Mr Lambert alerted the MP to the campaign for a national registry and his intervention is welcomed by Moruya’s Coppin family.
It will also be welcomed by Narooma’s Melissa Cork, now an adult, who knows too well the effects of this cruel condition.
The recurrent funding sought for the running of the registry is chicken feed in budgetary terms – at last count a mere $200,000 was needed per annum.
Yet, it seems too hard to find.
Mr Lambert’s plight has touched a chord with Senator Day.
Once you have had a personal connection with a child or family living with this condition, it is very tough to look them in the eye and say, “sorry, there is nothing I can do to help”.
Yet families live with political rejection day in, day out – successive Australian Health Ministers have failed to step up and fund this simple request.
As the Coppins and Mr Lambert have pointed out many times, shunts are the most likely of all surgical implants to fail.
Researchers are itching to make a difference.
The surgeons who deal with the effects of this disease and of the effects of failing shunts are itching to do a better job.
A national registry of what procedures are performed and when; how well they work and for how long; is the very first step to improving shunt implantation in Australia.

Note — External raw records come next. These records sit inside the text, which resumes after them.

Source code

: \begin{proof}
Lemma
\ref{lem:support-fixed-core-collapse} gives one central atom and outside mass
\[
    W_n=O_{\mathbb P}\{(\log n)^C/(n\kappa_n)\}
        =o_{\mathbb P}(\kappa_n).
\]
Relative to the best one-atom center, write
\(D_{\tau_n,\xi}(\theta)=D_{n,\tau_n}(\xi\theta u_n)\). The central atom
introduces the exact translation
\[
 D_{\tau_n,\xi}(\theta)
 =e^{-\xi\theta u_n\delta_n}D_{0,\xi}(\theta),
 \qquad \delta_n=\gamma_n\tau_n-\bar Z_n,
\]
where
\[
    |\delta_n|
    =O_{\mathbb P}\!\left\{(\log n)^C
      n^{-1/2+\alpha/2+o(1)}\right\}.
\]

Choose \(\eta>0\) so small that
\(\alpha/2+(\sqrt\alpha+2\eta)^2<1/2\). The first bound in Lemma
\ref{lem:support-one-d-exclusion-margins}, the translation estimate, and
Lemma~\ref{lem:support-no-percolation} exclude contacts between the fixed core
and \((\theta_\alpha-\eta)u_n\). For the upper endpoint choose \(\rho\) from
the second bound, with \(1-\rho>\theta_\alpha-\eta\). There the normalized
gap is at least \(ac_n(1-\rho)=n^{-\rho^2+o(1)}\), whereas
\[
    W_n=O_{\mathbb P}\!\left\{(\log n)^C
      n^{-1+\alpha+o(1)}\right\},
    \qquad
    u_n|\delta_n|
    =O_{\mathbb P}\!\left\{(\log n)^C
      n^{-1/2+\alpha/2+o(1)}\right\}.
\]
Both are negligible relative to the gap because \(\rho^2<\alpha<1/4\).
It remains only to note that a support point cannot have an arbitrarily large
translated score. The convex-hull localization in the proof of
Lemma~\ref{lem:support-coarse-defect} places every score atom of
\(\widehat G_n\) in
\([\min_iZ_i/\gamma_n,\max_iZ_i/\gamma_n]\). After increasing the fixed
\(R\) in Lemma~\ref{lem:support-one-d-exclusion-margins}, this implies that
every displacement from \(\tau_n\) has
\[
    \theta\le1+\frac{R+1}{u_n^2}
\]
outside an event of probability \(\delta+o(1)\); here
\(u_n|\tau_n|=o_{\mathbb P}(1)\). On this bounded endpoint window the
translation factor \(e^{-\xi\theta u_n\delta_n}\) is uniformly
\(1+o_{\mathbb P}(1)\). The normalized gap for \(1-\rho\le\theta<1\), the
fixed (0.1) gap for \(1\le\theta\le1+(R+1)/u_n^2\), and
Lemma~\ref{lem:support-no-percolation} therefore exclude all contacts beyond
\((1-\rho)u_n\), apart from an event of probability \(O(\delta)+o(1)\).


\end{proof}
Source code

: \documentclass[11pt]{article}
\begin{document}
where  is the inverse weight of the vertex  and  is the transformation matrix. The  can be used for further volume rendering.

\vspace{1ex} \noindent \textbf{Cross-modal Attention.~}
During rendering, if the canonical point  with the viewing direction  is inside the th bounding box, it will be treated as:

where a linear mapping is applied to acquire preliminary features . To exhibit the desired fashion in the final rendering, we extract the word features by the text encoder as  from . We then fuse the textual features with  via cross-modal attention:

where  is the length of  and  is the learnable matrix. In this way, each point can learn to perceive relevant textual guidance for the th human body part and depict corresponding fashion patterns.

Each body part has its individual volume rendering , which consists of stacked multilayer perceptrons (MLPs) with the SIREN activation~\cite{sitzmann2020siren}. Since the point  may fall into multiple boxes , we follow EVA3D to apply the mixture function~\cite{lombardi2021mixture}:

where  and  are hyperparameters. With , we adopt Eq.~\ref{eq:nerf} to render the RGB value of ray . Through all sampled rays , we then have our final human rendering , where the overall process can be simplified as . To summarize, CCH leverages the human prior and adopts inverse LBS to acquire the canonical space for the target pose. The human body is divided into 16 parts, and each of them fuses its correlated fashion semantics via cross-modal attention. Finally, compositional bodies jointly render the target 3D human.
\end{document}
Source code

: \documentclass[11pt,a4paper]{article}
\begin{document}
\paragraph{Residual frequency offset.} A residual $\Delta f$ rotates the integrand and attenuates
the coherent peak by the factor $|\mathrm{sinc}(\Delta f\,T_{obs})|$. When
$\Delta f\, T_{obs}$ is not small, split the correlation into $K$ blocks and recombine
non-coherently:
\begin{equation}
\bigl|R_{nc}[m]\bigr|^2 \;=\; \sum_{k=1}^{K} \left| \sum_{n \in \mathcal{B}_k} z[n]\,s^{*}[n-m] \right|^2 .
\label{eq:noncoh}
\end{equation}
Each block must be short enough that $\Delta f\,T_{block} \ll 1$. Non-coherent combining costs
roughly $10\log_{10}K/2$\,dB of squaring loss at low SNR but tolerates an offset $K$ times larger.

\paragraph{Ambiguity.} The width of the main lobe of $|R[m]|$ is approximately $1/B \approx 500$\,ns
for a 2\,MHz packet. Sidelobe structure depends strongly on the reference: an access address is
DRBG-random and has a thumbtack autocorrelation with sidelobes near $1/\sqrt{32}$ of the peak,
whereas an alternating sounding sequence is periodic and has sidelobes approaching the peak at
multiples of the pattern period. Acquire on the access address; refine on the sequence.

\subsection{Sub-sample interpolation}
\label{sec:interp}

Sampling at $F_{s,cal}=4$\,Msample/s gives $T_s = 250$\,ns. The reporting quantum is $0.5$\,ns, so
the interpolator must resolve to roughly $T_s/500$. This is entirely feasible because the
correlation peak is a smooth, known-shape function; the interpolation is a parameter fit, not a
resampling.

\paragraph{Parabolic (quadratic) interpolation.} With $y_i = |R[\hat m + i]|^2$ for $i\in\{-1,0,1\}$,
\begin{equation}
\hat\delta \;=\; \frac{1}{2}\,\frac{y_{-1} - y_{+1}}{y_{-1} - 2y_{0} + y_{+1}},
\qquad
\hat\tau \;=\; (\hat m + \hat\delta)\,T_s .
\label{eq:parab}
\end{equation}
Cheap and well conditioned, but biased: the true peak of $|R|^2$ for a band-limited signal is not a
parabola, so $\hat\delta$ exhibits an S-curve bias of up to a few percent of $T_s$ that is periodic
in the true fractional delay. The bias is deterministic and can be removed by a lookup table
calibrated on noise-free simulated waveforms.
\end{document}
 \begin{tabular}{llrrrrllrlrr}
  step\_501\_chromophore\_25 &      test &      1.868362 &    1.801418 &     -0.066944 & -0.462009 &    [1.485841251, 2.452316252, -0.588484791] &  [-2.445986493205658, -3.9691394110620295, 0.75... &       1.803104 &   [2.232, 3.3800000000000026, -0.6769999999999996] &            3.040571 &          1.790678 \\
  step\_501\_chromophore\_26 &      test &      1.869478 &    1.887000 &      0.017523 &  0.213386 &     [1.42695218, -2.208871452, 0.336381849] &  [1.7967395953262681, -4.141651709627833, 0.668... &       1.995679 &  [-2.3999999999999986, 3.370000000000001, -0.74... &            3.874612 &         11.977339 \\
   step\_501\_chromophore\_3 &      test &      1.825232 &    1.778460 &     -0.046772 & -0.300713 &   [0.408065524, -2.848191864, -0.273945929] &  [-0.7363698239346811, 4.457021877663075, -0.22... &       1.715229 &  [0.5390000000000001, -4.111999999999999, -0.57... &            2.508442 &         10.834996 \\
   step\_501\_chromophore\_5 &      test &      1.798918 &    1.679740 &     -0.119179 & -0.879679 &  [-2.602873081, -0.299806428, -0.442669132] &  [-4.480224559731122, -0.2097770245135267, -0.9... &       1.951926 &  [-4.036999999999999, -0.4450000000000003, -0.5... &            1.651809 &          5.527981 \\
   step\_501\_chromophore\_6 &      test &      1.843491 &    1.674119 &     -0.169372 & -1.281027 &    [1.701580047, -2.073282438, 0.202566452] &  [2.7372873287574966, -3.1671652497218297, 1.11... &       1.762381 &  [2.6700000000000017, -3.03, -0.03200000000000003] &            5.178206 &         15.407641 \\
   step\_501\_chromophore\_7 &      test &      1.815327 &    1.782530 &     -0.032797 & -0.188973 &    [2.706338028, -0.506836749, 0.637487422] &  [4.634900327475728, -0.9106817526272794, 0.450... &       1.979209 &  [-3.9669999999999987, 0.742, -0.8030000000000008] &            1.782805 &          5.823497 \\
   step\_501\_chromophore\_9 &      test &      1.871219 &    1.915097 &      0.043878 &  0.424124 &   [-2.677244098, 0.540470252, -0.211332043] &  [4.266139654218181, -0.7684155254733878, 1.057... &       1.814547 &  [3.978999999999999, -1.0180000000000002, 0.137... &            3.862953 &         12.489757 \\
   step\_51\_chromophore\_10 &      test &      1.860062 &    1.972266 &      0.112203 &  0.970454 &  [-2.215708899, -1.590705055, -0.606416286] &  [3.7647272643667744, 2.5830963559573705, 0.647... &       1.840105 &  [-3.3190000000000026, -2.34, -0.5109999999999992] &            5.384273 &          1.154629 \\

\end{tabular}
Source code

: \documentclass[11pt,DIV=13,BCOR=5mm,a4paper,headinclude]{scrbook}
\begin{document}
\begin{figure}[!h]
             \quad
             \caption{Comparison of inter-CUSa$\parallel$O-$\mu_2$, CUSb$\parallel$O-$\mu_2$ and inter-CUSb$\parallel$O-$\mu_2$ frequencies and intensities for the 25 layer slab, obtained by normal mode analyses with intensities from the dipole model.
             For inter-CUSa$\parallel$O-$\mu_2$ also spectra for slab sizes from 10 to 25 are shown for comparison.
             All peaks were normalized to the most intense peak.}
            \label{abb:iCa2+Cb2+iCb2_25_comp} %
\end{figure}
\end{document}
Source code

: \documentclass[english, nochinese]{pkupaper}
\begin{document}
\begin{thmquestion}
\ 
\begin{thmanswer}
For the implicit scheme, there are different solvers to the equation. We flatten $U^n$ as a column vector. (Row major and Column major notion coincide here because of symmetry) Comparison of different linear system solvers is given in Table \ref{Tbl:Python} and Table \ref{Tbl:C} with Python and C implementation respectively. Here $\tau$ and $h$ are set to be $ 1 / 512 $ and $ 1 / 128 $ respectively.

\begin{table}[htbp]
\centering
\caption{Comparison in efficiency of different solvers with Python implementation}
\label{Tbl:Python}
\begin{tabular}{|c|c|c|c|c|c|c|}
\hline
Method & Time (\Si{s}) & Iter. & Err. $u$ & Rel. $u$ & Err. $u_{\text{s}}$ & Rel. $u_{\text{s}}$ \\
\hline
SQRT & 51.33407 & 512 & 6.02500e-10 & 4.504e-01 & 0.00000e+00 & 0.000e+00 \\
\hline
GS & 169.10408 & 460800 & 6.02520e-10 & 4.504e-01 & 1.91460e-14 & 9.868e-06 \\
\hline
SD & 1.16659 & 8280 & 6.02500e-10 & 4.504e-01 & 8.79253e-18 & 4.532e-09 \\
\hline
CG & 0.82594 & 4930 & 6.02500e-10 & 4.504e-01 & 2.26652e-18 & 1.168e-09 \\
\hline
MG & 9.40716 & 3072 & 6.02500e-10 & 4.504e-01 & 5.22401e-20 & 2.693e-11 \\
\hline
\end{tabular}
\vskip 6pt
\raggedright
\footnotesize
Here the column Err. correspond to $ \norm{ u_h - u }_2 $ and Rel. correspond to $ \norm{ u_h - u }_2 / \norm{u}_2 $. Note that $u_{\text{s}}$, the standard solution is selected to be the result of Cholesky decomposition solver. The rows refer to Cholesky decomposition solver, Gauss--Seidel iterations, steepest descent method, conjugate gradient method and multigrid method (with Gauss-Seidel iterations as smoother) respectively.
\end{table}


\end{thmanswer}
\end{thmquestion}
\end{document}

Families live with the fear a shunt may fail at any time, with the resultant risks associated with surgery and infection.
Children and adults with hydrocephalus just want to lead normal lives –but it all seems too hard.
Eurobodalla MPs have made representations to ministers – to no avail.
The time for polite representations may now be at an end.
These families do not need another politely worded rebuff.
We hope Senator Day’s recent letter to Rural Health Minister Fiona Nash secures more than a motherhood statement.